Pop-Up Toasters: The standard for toasters, commercial pop-up toasters operate similarly to the ones found in most homes. Sliced bread is placed in the slots, lowered into the toasting chamber, and is it browned on either side by heating elements. The dials on pop-up toasters control an internal timer which adjusts how long bread is in the chamber, and once the internal time is up, the toast pops up. Most commercial pop-up toasters have larger slots to accommodate large slices or bagels. Commercial operations tend to have multiple types of bread that go into their toaster, and commercial pop-ups are (for the most part) designed to fit items such as bagels. These toasters can usually fit approximately 4 slices (in either 2 or 4 slots), and bread is usually toasted faster than in residential toasters.

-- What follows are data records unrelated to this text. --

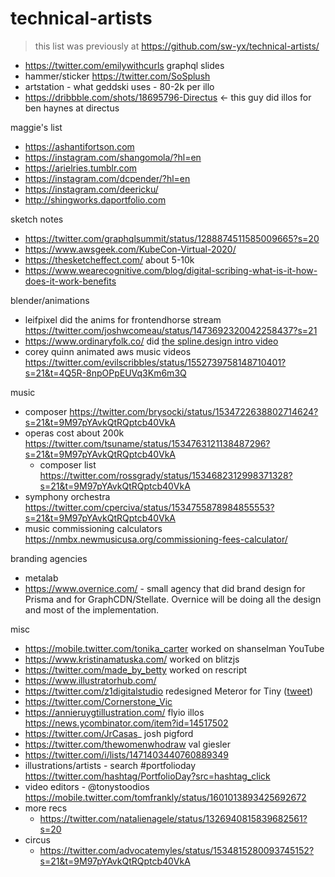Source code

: # technical-artists

> this list was previously at https://github.com/sw-yx/technical-artists/


- https://twitter.com/emilywithcurls graphql slides
- hammer/sticker https://twitter.com/SoSplush
- artstation - what geddski uses - 80-2k per illo
- https://dribbble.com/shots/18695796-Directus <- this guy did illos for ben haynes at directus

maggie's list

- https://ashantifortson.com
- https://instagram.com/shangomola/?hl=en
- https://arielries.tumblr.com
- https://instagram.com/dcpender/?hl=en
- https://instagram.com/deericku/
- http://shingworks.daportfolio.com


sketch notes

- https://twitter.com/graphqlsummit/status/1288874511585009665?s=20
- https://www.awsgeek.com/KubeCon-Virtual-2020/
- https://thesketcheffect.com/ about 5-10k
- https://www.wearecognitive.com/blog/digital-scribing-what-is-it-how-does-it-work-benefits


blender/animations

- leifpixel did the anims for frontendhorse stream https://twitter.com/joshwcomeau/status/1473692320042258437?s=21
- https://www.ordinaryfolk.co/ did [the spline.design intro video](https://twitter.com/splinetool/status/1500916639629549573?s=20&t=nLHvmBJpIaJgwWymOkzNrw)
- corey quinn animated aws music videos https://twitter.com/evilscribbles/status/1552739758148710401?s=21&t=4Q5R-8npOPpEUVq3Km6m3Q

music
- composer https://twitter.com/brysocki/status/1534722638802714624?s=21&t=9M97pYAvkQtRQptcb40VkA
- operas cost about 200k https://twitter.com/tsuname/status/1534763121138487296?s=21&t=9M97pYAvkQtRQptcb40VkA
	- composer list https://twitter.com/rossgrady/status/1534682312998371328?s=21&t=9M97pYAvkQtRQptcb40VkA
- symphony orchestra https://twitter.com/cperciva/status/1534755878984855553?s=21&t=9M97pYAvkQtRQptcb40VkA
- music commissioning calculators https://nmbx.newmusicusa.org/commissioning-fees-calculator/


branding agencies

- metalab
- https://www.overnice.com/ - small agency that did brand design for Prisma and for GraphCDN/Stellate. Overnice will be doing all the design and most of the implementation.

misc

- https://mobile.twitter.com/tonika_carter worked on shanselman YouTube 
- https://www.kristinamatuska.com/ worked on blitzjs
- https://twitter.com/made_by_betty worked on rescript
- https://www.illustratorhub.com/
- https://twitter.com/z1digitalstudio redesigned Meteror for Tiny ([tweet](https://twitter.com/awilkinson/status/1233058062065225728?s=20&t=zpe_iocz0dUvKSHOFgcSoQ))
- https://twitter.com/Cornerstone_Vic
- https://annieruygtillustration.com/ flyio illos https://news.ycombinator.com/item?id=14517502
- https://twitter.com/JrCasas_ josh pigford
- https://twitter.com/thewomenwhodraw val giesler
- https://twitter.com/i/lists/1471403440760889349
- illustrations/artists - search #portfolioday https://twitter.com/hashtag/PortfolioDay?src=hashtag_click
- video editors - @tonystoodios  https://mobile.twitter.com/tomfrankly/status/1601013893425692672
- more recs 
  - https://twitter.com/natalienagele/status/1326940815839682561?s=20
 - circus 
	 - https://twitter.com/advocatemyles/status/1534815280093745152?s=21&t=9M97pYAvkQtRQptcb40VkA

Conveyor Toasters: Commercial conveyor toasters are one step beyond the pop-up toaster. Conveyor toasters are designed for high volume operations that have a need for quicker toaster turnaround. These toasters have the capability to brown anywhere from 300 to around 1,600 slices of every hour (varies by model), and like their pop-up counterparts have heating elements on both sides of the toasting chamber. Unlike pop-up toasters, however, conveyor toasters have a stainless steel belt that carries bread through the chamber at a continuous pace; ensuring an even toast each time. These toasters still have a dial to adjust how dark or lightly foods are browned, and run constantly to service operations that are constantly in need of toasted bread or bagels.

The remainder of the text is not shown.